News from manufacturers:

  • On 20 January, the first Airbus A320neo was delivered. The lower fuel consumption results in lower CO2 emissions and gives the A320neo a significantly improved carbon footprint. It is the last step of the A320 Enhanced (A320E) modernisation programme, which was started in 2006.
  • Canadian manufacturer Bombardier delivered the first CS300 to the Latvian airline airBaltic in the middle of November. The new aircraft is much quieter – with a four times smaller noise footprint. Moreover, at the moment, it is the greenest commercial aircraft in the world, as it is the first aircraft to have a transparent declaration of the life-cycle environmental impact, helping to reduce CO2 and NOX emissions by 20% and 50% respectively. So far Bombardier has 237 orders and 1 delivery of CS300 aircraft.

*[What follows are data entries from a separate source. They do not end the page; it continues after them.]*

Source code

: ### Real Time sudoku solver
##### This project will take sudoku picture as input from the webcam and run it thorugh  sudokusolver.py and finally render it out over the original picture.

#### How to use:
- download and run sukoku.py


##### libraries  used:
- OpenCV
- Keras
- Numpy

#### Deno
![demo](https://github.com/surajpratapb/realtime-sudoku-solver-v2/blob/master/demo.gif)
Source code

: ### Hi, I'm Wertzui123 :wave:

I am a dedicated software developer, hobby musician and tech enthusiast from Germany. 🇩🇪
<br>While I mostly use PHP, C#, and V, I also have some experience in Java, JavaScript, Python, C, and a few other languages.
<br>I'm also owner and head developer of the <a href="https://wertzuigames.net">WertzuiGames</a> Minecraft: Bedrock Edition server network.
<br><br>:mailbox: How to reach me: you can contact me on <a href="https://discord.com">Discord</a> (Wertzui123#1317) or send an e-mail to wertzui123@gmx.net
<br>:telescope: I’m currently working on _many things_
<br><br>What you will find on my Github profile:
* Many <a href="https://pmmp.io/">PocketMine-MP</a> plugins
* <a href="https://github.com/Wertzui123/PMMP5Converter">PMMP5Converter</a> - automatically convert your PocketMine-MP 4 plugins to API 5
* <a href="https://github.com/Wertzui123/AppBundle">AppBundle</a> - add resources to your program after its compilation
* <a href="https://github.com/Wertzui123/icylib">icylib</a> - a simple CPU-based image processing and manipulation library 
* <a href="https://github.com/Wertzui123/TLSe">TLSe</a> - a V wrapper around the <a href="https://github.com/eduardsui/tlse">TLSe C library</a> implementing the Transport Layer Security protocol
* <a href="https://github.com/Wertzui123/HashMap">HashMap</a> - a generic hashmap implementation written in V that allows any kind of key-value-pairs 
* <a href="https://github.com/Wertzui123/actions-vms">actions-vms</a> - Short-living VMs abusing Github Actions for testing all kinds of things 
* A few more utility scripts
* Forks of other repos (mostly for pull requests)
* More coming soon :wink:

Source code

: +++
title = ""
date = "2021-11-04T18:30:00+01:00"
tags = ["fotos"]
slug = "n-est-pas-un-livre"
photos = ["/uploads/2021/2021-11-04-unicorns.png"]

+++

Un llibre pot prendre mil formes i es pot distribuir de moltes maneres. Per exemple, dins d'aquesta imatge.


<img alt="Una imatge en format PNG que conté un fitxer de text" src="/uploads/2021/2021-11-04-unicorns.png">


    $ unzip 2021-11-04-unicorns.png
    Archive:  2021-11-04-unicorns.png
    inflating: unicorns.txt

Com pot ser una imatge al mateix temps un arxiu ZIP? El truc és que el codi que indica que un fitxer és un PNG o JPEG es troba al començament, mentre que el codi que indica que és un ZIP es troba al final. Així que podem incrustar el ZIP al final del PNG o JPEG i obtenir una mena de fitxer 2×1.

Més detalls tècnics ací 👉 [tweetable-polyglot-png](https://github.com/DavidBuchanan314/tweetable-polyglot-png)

  • The first Airbus A321neo equipped with CFM International LEAP-1A engines completed its maiden flight on February 9th from Hamburg, Germany. The flight lasted five hours and 29 minutes during which tests were performed on the engine speed variation (low/high), systems behaviour and validatation of the aircraft’s flight envelope. The first delivery is planned for the next year.
  • Boeing started the final assembly of the first 787-10 Dreamliner in December 2016. The 787-10 is the third member of the super-efficient, passenger-pleasing 787 Dreamliner family. As a stretch of the 787-9, the 787-10 will retain 95 percent commonality while adding seats and cargo capacity, setting a new benchmark for fuel efficiency and operating economics – 25 percent reduced fuel per seat and emissions compared to the airplanes it is intended to replace. The first 787-10 is expected to fly in 2017 and the first delivery is scheduled for 2018.